Al Primo holds his new Gold Circle award recently presented to him by New York Chapter of The National Academy of Television Arts & Sciences, for his 50 years of work in the television industry. (contributed photo)
Al Primo holds his new Gold Circle award recently presented to him by New York Chapter of The National Academy of Television Arts & Sciences, for his 50 years of work in the television industry. (contributed photo)

Other highlights of those pioneering years in Al’s oral history include being sent across the country to San Francisco, Los Angeles, Detroit, and Chicago to put into play his Eyewitness News model to include a city hall reporter, an education reporter, and an entertainment reporter to go out into the field to “eyewitness” their stories and bring them to their audiences. Those reporters would then sit next to the anchorman “for the first time in history.”

And then there was that aha moment about sportscasters. “Why do the sportscasters all have to be Smokey Joes? Why can’t we get one of the athletes, like Frank Gifford? I call up Frank Gifford’s agent. He says, ‘Yes, yes…’ And this is the first time anybody used athletes as sportscasters.”

There are two places in the oral history that point to just what makes Al Primo tick.

It’s in those years he went to college, and to do so had to work nights at his TV job all four years. He went to class from 8:30 a.m. to 1 p.m., then worked from 2 to 11 p.m. (managing to pick up a little script-writing experience with the night news manager). Primo is a hard worker.
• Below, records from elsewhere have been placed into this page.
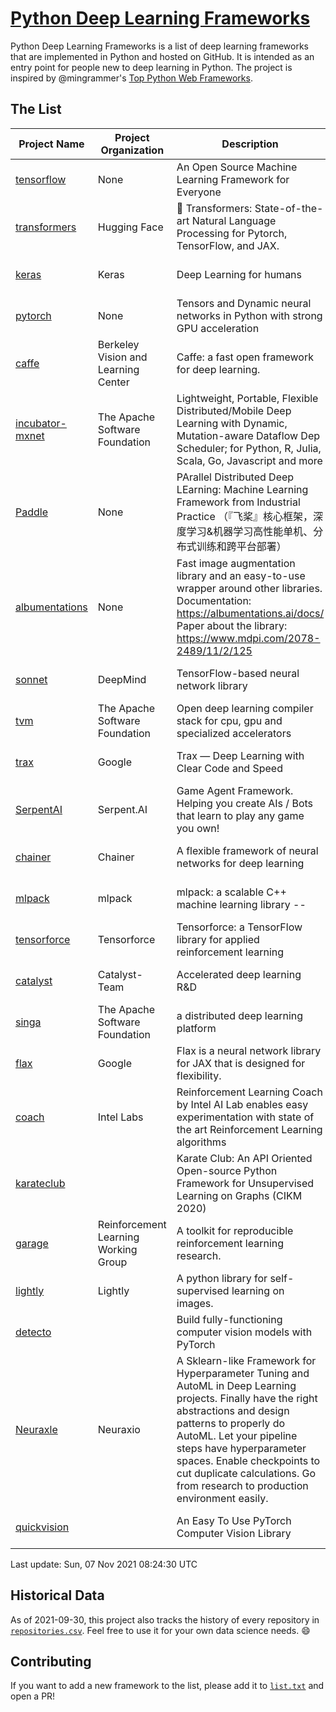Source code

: # [Python Deep Learning Frameworks](https://www.github.com/shimst3r/python-deep-learning-frameworks)

Python Deep Learning Frameworks is a list of deep learning frameworks that are implemented in Python and hosted on GitHub. It is intended as an entry point for people new to deep learning in Python. The project is inspired by @mingrammer's [Top Python Web Frameworks](https://github.com/mingrammer/python-web-framework-stars).

## The List

| Project Name | Project Organization | Description | Stars | Forks | Open Issues | Last Commit |
| ------------ | -------------------- | ----------- | ----: | ----: | ----------: | ----------- |
| [tensorflow](https://tensorflow.org) | None | An Open Source Machine Learning Framework for Everyone | 160418 | 85755 | 2898 | 0 day(s) ago |
| [transformers](https://huggingface.co/transformers) | Hugging Face | 🤗 Transformers: State-of-the-art Natural Language Processing for Pytorch, TensorFlow, and JAX. | 53618 | 12715 | 423 | 0 day(s) ago |
| [keras](http://keras.io/) | Keras | Deep Learning for humans | 53100 | 18884 | 259 | 0 day(s) ago |
| [pytorch](https://pytorch.org) | None | Tensors and Dynamic neural networks in Python with strong GPU acceleration | 51957 | 14207 | 10316 | 0 day(s) ago |
| [caffe](http://caffe.berkeleyvision.org/) | Berkeley Vision and Learning Center | Caffe: a fast open framework for deep learning. | 32050 | 18900 | 1174 | 0 day(s) ago |
| [incubator-mxnet](https://mxnet.apache.org) | The Apache Software Foundation | Lightweight, Portable, Flexible Distributed/Mobile Deep Learning with Dynamic, Mutation-aware Dataflow Dep Scheduler; for Python, R, Julia, Scala, Go, Javascript and more | 19731 | 6875 | 1951 | 0 day(s) ago |
| [Paddle](http://www.paddlepaddle.org/) | None | PArallel Distributed Deep LEarning: Machine Learning Framework from Industrial Practice （『飞桨』核心框架，深度学习&机器学习高性能单机、分布式训练和跨平台部署） | 16884 | 4102 | 2871 | 0 day(s) ago |
| [albumentations](https://albumentations.ai) | None | Fast image augmentation library and an easy-to-use wrapper around other libraries. Documentation:  https://albumentations.ai/docs/ Paper about the library: https://www.mdpi.com/2078-2489/11/2/125 | 9078 | 1164 | 238 | 1 day(s) ago |
| [sonnet](https://sonnet.dev/) | DeepMind | TensorFlow-based neural network library | 9058 | 1297 | 22 | 0 day(s) ago |
| [tvm](https://tvm.apache.org/) | The Apache Software Foundation | Open deep learning compiler stack for cpu, gpu and specialized accelerators | 7312 | 2252 | 350 | 0 day(s) ago |
| [trax](https://github.com/google/trax) | Google | Trax — Deep Learning with Clear Code and Speed | 6559 | 659 | 80 | 0 day(s) ago |
| [SerpentAI](http://serpent.ai) | Serpent.AI | Game Agent Framework. Helping you create AIs / Bots that learn to play any game you own! | 6070 | 713 | 2 | 1 day(s) ago |
| [chainer](https://chainer.org) | Chainer | A flexible framework of neural networks for deep learning | 5626 | 1376 | 11 | 2 day(s) ago |
| [mlpack](https://www.mlpack.org/) | mlpack | mlpack: a scalable C++ machine learning library --  | 3844 | 1391 | 79 | 1 day(s) ago |
| [tensorforce](https://github.com/tensorforce/tensorforce) | Tensorforce | Tensorforce: a TensorFlow library for applied reinforcement learning | 3042 | 513 | 6 | 4 day(s) ago |
| [catalyst](https://catalyst-team.com) | Catalyst-Team | Accelerated deep learning R&D | 2763 | 347 | 13 | 1 day(s) ago |
| [singa](https://github.com/apache/singa) | The Apache Software Foundation | a distributed deep learning platform | 2379 | 702 | 37 | 11 day(s) ago |
| [flax](https://github.com/google/flax) | Google | Flax is a neural network library for JAX that is designed for flexibility. | 2271 | 271 | 166 | 0 day(s) ago |
| [coach](https://intellabs.github.io/coach/) | Intel Labs | Reinforcement Learning Coach by Intel AI Lab enables easy experimentation with state of the art Reinforcement Learning algorithms | 2073 | 414 | 87 | 4 day(s) ago |
| [karateclub](https://karateclub.readthedocs.io) |  | Karate Club: An API Oriented Open-source Python Framework for Unsupervised Learning on Graphs (CIKM 2020) | 1424 | 172 | 0 | 2 day(s) ago |
| [garage](https://github.com/rlworkgroup/garage) | Reinforcement Learning Working Group | A toolkit for reproducible reinforcement learning research. | 1324 | 239 | 219 | 0 day(s) ago |
| [lightly](https://github.com/lightly-ai/lightly) | Lightly | A python library for self-supervised learning on images. | 1288 | 81 | 50 | 0 day(s) ago |
| [detecto](https://detecto.readthedocs.io/) |  | Build fully-functioning computer vision models with PyTorch | 513 | 84 | 26 | 4 day(s) ago |
| [Neuraxle](https://www.neuraxle.org/) | Neuraxio | A Sklearn-like Framework for Hyperparameter Tuning and AutoML in Deep Learning projects. Finally have the right abstractions and design patterns to properly do AutoML. Let your pipeline steps have hyperparameter spaces. Enable checkpoints to cut duplicate calculations. Go from research to production environment easily. | 473 | 51 | 136 | 1 day(s) ago |
| [quickvision](https://github.com/oke-aditya/quickvision) |  | An Easy To Use PyTorch Computer Vision Library | 48 | 4 | 19 | 12 day(s) ago |

Last update: Sun, 07 Nov 2021 08:24:30 UTC

## Historical Data

As of 2021-09-30, this project also tracks the history of every repository in [`repositories.csv`](./repositories.csv). Feel free to use it for your own data science needs. :smile:

## Contributing

If you want to add a new framework to the list, please add it to [`list.txt`](./python-deep-learning-frameworks/list.txt) and open a PR!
The other shows his belief in himself and what he was doing as he reflects on his career. “When I do think about it, I know that this was divine intervention… I know that there was no fear, no trepidation… This is how we’re going to do it. Do it. That’s it.”

For the last 14 years, Al has been endowing the next generation with his democratic eyewitness news approach in his Teen Kids News (TKN) program, which every week is sent out by satellite to 200-plus local TV stations and 10,000 schools. “We’re thrilled to be doing that,” he told me. “It’s obviously something needed, with schools not teaching current events these days.”

The TKN shows are then recycled as Al describes: “We bring it back to the studio, take out all the commercials and create a purely educational version. We insert a two-minute news-of-the-week summary with video from Fox TV. We stream it on the Internet.

“And now the Department of Defense is sending TKN out to 175 countries in 1,000 locations via the American Forces Network. Every week it goes out to all Navy ships. A lot of the military force are teenagers or they are living on bases with their families.”

If ever there was a true diplomat of democracy, it is Al Primo. My thanks and congratulations to you, sir.